TITLE: DATA COMMUNICATION SYSTEM This invention relates to digital data communication systems of the type in which a coded information signal comprising a series of data pulses is generated at and transmitted from a first station and received and processed at a second station.

Such data communication systems are well known in which information in the form of a stream of signal units is transmitted over a transmission path to a receiving station.

The transmitted information signal may contain a succession of data pulses of the same level and it is necessary to be able to discriminate between these pulses at the receiver. This has commonly been achieved by employing a synchronised system in which a clock in the receiver is synchronised with a clock in the transmitter such that the receiver is provided with the correct time relationship for satisfactory reception and interpretation of the information signal. In such an arrangement the receiver is dependant upon the transmitter for its timing.

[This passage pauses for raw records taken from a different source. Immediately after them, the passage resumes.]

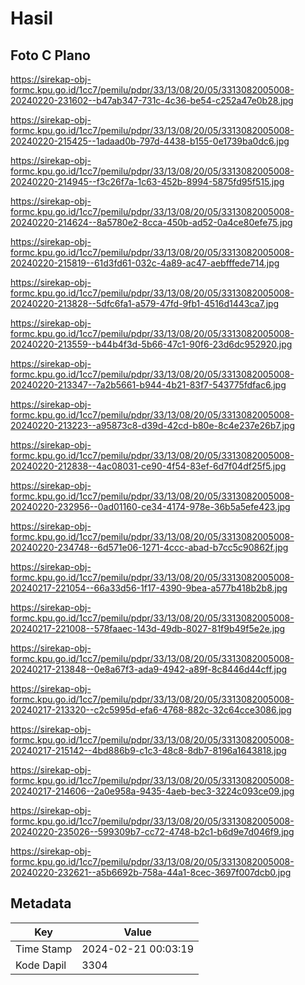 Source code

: # Hasil

## Foto C Plano

https://sirekap-obj-formc.kpu.go.id/1cc7/pemilu/pdpr/33/13/08/20/05/3313082005008-20240220-231602--b47ab347-731c-4c36-be54-c252a47e0b28.jpg

https://sirekap-obj-formc.kpu.go.id/1cc7/pemilu/pdpr/33/13/08/20/05/3313082005008-20240220-215425--1adaad0b-797d-4438-b155-0e1739ba0dc6.jpg

https://sirekap-obj-formc.kpu.go.id/1cc7/pemilu/pdpr/33/13/08/20/05/3313082005008-20240220-214945--f3c26f7a-1c63-452b-8994-5875fd95f515.jpg

https://sirekap-obj-formc.kpu.go.id/1cc7/pemilu/pdpr/33/13/08/20/05/3313082005008-20240220-214624--8a5780e2-8cca-450b-ad52-0a4ce80efe75.jpg

https://sirekap-obj-formc.kpu.go.id/1cc7/pemilu/pdpr/33/13/08/20/05/3313082005008-20240220-215819--61d3fd61-032c-4a89-ac47-aebfffede714.jpg

https://sirekap-obj-formc.kpu.go.id/1cc7/pemilu/pdpr/33/13/08/20/05/3313082005008-20240220-213828--5dfc6fa1-a579-47fd-9fb1-4516d1443ca7.jpg

https://sirekap-obj-formc.kpu.go.id/1cc7/pemilu/pdpr/33/13/08/20/05/3313082005008-20240220-213559--b44b4f3d-5b66-47c1-90f6-23d6dc952920.jpg

https://sirekap-obj-formc.kpu.go.id/1cc7/pemilu/pdpr/33/13/08/20/05/3313082005008-20240220-213347--7a2b5661-b944-4b21-83f7-543775fdfac6.jpg

https://sirekap-obj-formc.kpu.go.id/1cc7/pemilu/pdpr/33/13/08/20/05/3313082005008-20240220-213223--a95873c8-d39d-42cd-b80e-8c4e237e26b7.jpg

https://sirekap-obj-formc.kpu.go.id/1cc7/pemilu/pdpr/33/13/08/20/05/3313082005008-20240220-212838--4ac08031-ce90-4f54-83ef-6d7f04df25f5.jpg

https://sirekap-obj-formc.kpu.go.id/1cc7/pemilu/pdpr/33/13/08/20/05/3313082005008-20240220-232956--0ad01160-ce34-4174-978e-36b5a5efe423.jpg

https://sirekap-obj-formc.kpu.go.id/1cc7/pemilu/pdpr/33/13/08/20/05/3313082005008-20240220-234748--6d571e06-1271-4ccc-abad-b7cc5c90862f.jpg

https://sirekap-obj-formc.kpu.go.id/1cc7/pemilu/pdpr/33/13/08/20/05/3313082005008-20240217-221054--66a33d56-1f17-4390-9bea-a577b418b2b8.jpg

https://sirekap-obj-formc.kpu.go.id/1cc7/pemilu/pdpr/33/13/08/20/05/3313082005008-20240217-221008--578faaec-143d-49db-8027-81f9b49f5e2e.jpg

https://sirekap-obj-formc.kpu.go.id/1cc7/pemilu/pdpr/33/13/08/20/05/3313082005008-20240217-213848--0e8a67f3-ada9-4942-a89f-8c8446d44cff.jpg

https://sirekap-obj-formc.kpu.go.id/1cc7/pemilu/pdpr/33/13/08/20/05/3313082005008-20240217-213320--c2c5995d-efa6-4768-882c-32c64cce3086.jpg

https://sirekap-obj-formc.kpu.go.id/1cc7/pemilu/pdpr/33/13/08/20/05/3313082005008-20240217-215142--4bd886b9-c1c3-48c8-8db7-8196a1643818.jpg

https://sirekap-obj-formc.kpu.go.id/1cc7/pemilu/pdpr/33/13/08/20/05/3313082005008-20240217-214606--2a0e958a-9435-4aeb-bec3-3224c093ce09.jpg

https://sirekap-obj-formc.kpu.go.id/1cc7/pemilu/pdpr/33/13/08/20/05/3313082005008-20240220-235026--599309b7-cc72-4748-b2c1-b6d9e7d046f9.jpg

https://sirekap-obj-formc.kpu.go.id/1cc7/pemilu/pdpr/33/13/08/20/05/3313082005008-20240220-232621--a5b6692b-758a-44a1-8cec-3697f007dcb0.jpg


## Metadata

| Key        | Value               |
| ---------- | ------------------- |
| Time Stamp | 2024-02-21 00:03:19 |
| Kode Dapil | 3304                |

It is an object of the invention to provide a data communication system which does not require the receiver to be synchronised with the transmitter. Marker pulses are incorporated with data pulses in the information signal being transmitted and the marker pulses are used to generate timing signals in the receiver.

The present invention provides a digital data communication system comprising: means to generate at a first station a coded information signal comprising a series of data pulses each occupying a particular time interval, each data pulse incorporating, at the commencement thereof, a marker pulse, the marker pulses being adapted to be maintained at a first level for a first time interval and at a second level for a second time interval, the first and second time intervals for a marker pulse when summed together being less than the particular tine interval occupied by the data pulse in which it is incorporated: means to transmit the information signal to a second station; means to receive the information signal at the second station, detection of the marker pulses providing timing data for use in processing the received information signal.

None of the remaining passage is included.